- _DATA TO PROCESS_
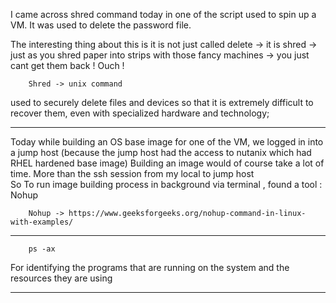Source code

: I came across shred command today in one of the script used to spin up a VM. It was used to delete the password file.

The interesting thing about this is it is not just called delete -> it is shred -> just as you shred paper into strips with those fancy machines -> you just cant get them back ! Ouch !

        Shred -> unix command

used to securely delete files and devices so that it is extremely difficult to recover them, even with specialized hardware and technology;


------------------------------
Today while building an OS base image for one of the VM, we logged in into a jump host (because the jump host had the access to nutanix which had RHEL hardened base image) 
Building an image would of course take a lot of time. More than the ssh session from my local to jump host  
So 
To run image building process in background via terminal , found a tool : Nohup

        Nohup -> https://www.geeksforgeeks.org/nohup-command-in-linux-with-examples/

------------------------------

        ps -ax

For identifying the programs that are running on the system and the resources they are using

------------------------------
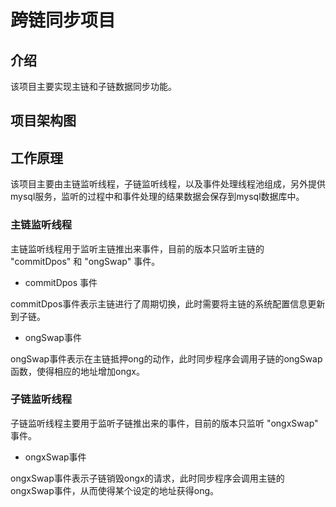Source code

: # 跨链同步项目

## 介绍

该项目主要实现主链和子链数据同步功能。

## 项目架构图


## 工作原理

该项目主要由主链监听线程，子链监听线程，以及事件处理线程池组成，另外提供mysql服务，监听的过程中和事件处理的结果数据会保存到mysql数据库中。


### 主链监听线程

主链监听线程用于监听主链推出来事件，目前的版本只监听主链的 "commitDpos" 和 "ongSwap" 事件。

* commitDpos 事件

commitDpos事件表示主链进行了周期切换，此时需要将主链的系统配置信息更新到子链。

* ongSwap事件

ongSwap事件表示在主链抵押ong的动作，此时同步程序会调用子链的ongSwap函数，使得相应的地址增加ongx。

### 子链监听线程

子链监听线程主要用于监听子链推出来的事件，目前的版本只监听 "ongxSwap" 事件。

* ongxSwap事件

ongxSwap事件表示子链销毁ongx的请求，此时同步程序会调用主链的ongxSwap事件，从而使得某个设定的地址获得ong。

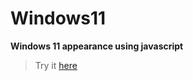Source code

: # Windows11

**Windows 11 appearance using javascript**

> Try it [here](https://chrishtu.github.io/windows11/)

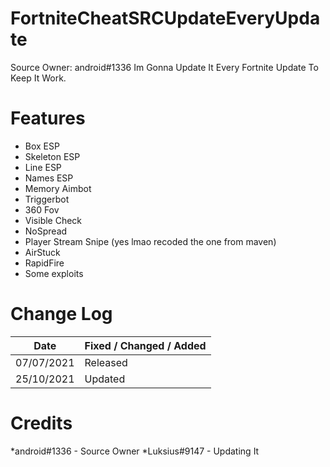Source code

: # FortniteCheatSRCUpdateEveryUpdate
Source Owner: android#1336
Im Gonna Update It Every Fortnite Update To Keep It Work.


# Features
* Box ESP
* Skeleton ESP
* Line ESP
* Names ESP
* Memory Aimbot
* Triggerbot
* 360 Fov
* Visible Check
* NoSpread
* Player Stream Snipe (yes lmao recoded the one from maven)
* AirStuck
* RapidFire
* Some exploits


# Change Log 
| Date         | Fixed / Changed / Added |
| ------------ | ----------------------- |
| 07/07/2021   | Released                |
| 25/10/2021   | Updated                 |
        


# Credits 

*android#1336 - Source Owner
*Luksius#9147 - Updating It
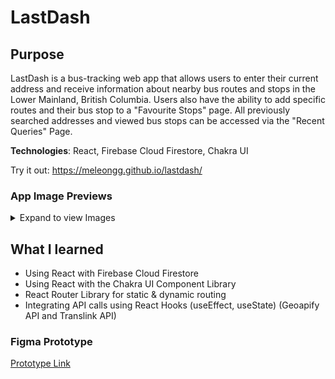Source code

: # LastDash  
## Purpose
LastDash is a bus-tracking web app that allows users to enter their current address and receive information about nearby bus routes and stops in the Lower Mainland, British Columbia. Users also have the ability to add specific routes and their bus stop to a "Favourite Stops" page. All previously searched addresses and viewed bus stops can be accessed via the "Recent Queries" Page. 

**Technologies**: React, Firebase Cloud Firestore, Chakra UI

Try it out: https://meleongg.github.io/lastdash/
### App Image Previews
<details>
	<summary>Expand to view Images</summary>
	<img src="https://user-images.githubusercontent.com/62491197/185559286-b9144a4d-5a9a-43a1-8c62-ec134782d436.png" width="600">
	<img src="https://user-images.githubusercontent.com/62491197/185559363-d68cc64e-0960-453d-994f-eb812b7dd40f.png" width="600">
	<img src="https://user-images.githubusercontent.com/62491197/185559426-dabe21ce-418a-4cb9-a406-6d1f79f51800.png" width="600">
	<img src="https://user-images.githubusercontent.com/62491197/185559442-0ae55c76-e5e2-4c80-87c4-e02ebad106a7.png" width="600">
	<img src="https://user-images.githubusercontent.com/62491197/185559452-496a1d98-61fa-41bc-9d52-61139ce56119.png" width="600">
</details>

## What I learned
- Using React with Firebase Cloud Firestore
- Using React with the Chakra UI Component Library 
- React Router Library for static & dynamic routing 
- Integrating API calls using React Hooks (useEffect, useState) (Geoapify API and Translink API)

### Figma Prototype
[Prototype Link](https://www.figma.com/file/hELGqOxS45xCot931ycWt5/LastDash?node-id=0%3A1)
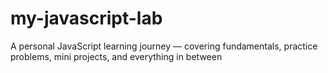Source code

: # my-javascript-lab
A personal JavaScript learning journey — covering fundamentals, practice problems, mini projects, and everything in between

- _WHAT THE TASK ASKS_
Where a line of the records includes "from", copy it.

- _WRITTEN SOLUTION_
Building an image would of course take a lot of time. More than the ssh session from my local to jump host  
* Player Stream Snipe (yes lmao recoded the one from maven)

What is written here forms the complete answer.